(To do) Please quote exactly the lines below from the line containing "- **output**: json으로" to the line containing "# Project-Two Title", both lines included, and nothing else.

(Input for this task)
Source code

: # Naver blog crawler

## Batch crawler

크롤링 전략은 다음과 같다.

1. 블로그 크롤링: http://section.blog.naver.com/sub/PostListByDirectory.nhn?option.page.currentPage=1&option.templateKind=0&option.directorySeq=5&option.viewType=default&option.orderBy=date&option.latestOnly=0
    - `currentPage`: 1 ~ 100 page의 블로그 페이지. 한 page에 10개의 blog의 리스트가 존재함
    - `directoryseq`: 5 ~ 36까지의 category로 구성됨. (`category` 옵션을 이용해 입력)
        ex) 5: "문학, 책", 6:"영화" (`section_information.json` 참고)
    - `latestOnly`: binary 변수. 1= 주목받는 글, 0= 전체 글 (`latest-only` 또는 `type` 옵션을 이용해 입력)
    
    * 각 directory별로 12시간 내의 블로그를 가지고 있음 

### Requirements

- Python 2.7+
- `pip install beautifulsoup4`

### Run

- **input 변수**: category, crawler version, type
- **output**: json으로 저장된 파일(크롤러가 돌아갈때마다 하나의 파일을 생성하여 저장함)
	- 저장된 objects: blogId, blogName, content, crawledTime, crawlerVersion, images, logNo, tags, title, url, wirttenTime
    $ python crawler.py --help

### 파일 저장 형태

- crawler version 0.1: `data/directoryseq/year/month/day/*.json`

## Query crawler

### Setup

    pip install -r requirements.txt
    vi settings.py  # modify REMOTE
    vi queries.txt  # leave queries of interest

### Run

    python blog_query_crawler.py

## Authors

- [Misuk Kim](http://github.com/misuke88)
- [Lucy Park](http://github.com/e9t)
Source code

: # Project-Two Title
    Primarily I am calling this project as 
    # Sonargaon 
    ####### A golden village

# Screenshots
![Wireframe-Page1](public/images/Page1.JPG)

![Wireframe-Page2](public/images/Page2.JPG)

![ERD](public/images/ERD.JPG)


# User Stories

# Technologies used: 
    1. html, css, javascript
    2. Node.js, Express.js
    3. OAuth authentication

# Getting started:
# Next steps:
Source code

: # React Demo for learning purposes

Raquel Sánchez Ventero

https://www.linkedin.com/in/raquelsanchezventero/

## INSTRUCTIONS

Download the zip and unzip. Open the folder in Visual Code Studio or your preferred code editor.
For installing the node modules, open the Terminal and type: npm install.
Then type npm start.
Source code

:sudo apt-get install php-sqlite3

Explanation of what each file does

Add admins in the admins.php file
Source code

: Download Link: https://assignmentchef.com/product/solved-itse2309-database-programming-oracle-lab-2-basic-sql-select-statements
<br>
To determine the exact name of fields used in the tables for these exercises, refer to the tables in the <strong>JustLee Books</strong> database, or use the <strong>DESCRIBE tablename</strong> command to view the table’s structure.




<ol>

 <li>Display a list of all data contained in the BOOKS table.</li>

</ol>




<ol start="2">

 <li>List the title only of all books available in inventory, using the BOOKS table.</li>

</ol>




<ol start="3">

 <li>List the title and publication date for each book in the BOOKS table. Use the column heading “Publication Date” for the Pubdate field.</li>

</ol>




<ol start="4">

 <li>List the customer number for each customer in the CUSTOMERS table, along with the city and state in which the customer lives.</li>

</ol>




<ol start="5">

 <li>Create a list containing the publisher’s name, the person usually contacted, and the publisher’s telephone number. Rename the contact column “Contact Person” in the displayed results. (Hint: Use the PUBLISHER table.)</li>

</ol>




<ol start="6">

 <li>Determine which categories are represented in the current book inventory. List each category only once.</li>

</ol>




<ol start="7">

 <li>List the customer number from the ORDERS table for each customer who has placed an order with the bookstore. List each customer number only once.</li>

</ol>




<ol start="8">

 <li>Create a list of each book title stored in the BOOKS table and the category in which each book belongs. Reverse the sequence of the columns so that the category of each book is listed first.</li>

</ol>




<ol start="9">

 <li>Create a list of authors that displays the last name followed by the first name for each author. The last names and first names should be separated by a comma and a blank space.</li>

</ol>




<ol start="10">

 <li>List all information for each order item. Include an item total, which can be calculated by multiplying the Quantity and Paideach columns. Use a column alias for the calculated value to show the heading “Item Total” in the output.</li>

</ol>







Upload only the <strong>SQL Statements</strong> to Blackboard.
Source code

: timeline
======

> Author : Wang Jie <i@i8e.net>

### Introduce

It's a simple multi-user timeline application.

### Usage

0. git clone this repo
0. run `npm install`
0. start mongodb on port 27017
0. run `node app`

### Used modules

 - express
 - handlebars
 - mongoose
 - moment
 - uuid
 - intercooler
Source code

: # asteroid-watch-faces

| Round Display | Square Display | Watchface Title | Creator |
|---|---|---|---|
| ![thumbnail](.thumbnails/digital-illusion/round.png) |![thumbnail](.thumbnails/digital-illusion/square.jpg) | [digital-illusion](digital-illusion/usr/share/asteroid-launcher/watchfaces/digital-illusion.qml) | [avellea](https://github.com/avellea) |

(Output of the task)
- **output**: json으로 저장된 파일(크롤러가 돌아갈때마다 하나의 파일을 생성하여 저장함)
	- 저장된 objects: blogId, blogName, content, crawledTime, crawlerVersion, images, logNo, tags, title, url, wirttenTime
    $ python crawler.py --help

### 파일 저장 형태

- crawler version 0.1: `data/directoryseq/year/month/day/*.json`

## Query crawler

### Setup

    pip install -r requirements.txt
    vi settings.py  # modify REMOTE
    vi queries.txt  # leave queries of interest

### Run

    python blog_query_crawler.py

## Authors

- [Misuk Kim](http://github.com/misuke88)
- [Lucy Park](http://github.com/e9t)
Source code

: # Project-Two Title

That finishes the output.